#### [Exercise description]
From the records below, please repeat exactly the line that has "(personal preference) :)", the line that has "a method name).", and every line between them, and nothing else.

#### [Extracted entries]
※
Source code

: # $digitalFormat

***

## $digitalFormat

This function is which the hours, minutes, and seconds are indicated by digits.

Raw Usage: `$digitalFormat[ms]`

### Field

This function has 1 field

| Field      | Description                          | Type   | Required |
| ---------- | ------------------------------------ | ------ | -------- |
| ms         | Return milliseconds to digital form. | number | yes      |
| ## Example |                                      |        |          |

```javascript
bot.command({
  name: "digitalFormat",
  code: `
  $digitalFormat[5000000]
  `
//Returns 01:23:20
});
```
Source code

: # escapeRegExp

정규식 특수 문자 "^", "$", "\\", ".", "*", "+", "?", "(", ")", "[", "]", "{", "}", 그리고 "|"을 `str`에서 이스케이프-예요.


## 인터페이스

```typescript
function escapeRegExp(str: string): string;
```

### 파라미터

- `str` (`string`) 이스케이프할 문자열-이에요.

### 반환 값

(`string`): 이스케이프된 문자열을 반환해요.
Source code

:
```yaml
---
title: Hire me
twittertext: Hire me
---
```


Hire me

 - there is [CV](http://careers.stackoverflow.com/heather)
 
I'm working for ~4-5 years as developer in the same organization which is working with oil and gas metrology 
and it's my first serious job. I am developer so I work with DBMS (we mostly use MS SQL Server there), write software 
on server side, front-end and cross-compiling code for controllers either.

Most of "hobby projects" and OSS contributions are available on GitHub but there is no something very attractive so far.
※
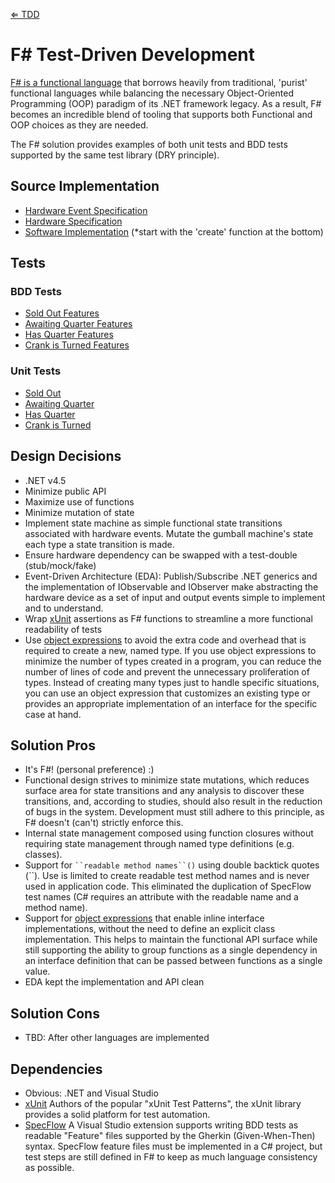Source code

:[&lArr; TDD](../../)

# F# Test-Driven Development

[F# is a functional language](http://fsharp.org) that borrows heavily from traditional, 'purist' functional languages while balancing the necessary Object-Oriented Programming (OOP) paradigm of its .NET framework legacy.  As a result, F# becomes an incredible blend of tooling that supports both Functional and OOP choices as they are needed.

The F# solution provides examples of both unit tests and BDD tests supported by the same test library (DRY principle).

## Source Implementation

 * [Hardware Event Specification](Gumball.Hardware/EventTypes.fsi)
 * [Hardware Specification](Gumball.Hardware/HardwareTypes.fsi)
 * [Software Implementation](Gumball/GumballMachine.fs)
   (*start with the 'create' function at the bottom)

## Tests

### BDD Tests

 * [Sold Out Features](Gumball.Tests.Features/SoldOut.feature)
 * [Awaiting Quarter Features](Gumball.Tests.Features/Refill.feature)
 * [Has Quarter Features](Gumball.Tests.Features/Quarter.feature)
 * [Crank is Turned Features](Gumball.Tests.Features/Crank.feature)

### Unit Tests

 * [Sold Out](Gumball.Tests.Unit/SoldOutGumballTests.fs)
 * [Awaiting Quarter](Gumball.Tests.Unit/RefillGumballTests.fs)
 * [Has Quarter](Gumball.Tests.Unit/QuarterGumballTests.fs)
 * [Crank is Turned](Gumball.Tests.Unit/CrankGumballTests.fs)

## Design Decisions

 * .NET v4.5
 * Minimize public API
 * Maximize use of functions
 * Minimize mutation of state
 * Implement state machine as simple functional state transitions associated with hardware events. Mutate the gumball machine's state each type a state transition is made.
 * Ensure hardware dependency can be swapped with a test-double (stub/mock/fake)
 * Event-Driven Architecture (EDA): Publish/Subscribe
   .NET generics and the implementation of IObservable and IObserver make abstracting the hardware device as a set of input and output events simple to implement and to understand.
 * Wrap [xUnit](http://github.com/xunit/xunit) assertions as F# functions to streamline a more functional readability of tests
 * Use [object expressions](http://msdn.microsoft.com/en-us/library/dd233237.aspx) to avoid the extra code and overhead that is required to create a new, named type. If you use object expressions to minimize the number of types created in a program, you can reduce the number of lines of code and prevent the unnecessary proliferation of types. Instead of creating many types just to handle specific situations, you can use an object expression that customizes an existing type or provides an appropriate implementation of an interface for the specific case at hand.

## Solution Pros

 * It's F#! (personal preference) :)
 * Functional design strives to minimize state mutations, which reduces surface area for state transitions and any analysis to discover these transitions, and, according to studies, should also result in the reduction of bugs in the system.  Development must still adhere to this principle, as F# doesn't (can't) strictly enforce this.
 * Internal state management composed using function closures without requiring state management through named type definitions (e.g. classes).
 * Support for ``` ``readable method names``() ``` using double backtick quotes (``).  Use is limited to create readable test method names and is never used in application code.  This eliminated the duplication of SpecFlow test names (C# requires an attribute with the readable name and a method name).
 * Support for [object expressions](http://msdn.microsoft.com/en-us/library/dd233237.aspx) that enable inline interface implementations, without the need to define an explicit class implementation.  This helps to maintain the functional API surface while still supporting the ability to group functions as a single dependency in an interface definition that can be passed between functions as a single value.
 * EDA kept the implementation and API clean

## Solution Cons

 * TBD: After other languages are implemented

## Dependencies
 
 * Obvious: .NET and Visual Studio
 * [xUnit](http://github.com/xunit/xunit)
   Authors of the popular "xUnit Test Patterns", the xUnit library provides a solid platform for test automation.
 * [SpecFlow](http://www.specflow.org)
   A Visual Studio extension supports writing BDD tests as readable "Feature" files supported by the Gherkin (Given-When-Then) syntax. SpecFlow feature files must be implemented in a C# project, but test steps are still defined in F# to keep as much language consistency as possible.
※
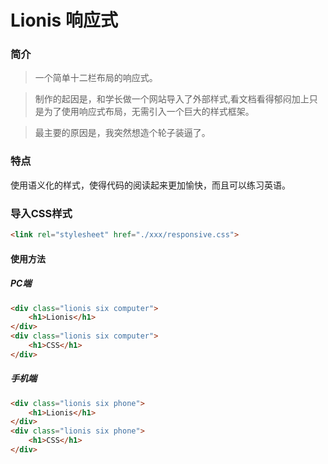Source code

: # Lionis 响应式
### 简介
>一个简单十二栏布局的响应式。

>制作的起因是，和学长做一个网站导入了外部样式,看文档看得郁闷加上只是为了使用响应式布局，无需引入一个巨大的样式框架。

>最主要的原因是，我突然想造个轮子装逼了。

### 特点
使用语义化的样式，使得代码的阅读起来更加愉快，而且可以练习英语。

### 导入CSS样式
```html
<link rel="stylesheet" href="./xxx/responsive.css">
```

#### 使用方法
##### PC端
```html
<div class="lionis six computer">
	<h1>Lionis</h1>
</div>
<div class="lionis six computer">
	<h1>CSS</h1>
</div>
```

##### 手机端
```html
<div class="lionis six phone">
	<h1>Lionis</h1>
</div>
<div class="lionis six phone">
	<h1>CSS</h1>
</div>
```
※
#### [Response for this exercise]
 * It's F#! (personal preference) :)
 * Functional design strives to minimize state mutations, which reduces surface area for state transitions and any analysis to discover these transitions, and, according to studies, should also result in the reduction of bugs in the system.  Development must still adhere to this principle, as F# doesn't (can't) strictly enforce this.
 * Internal state management composed using function closures without requiring state management through named type definitions (e.g. classes).
 * Support for ``` ``readable method names``() ``` using double backtick quotes (``).  Use is limited to create readable test method names and is never used in application code.  This eliminated the duplication of SpecFlow test names (C# requires an attribute with the readable name and a method name).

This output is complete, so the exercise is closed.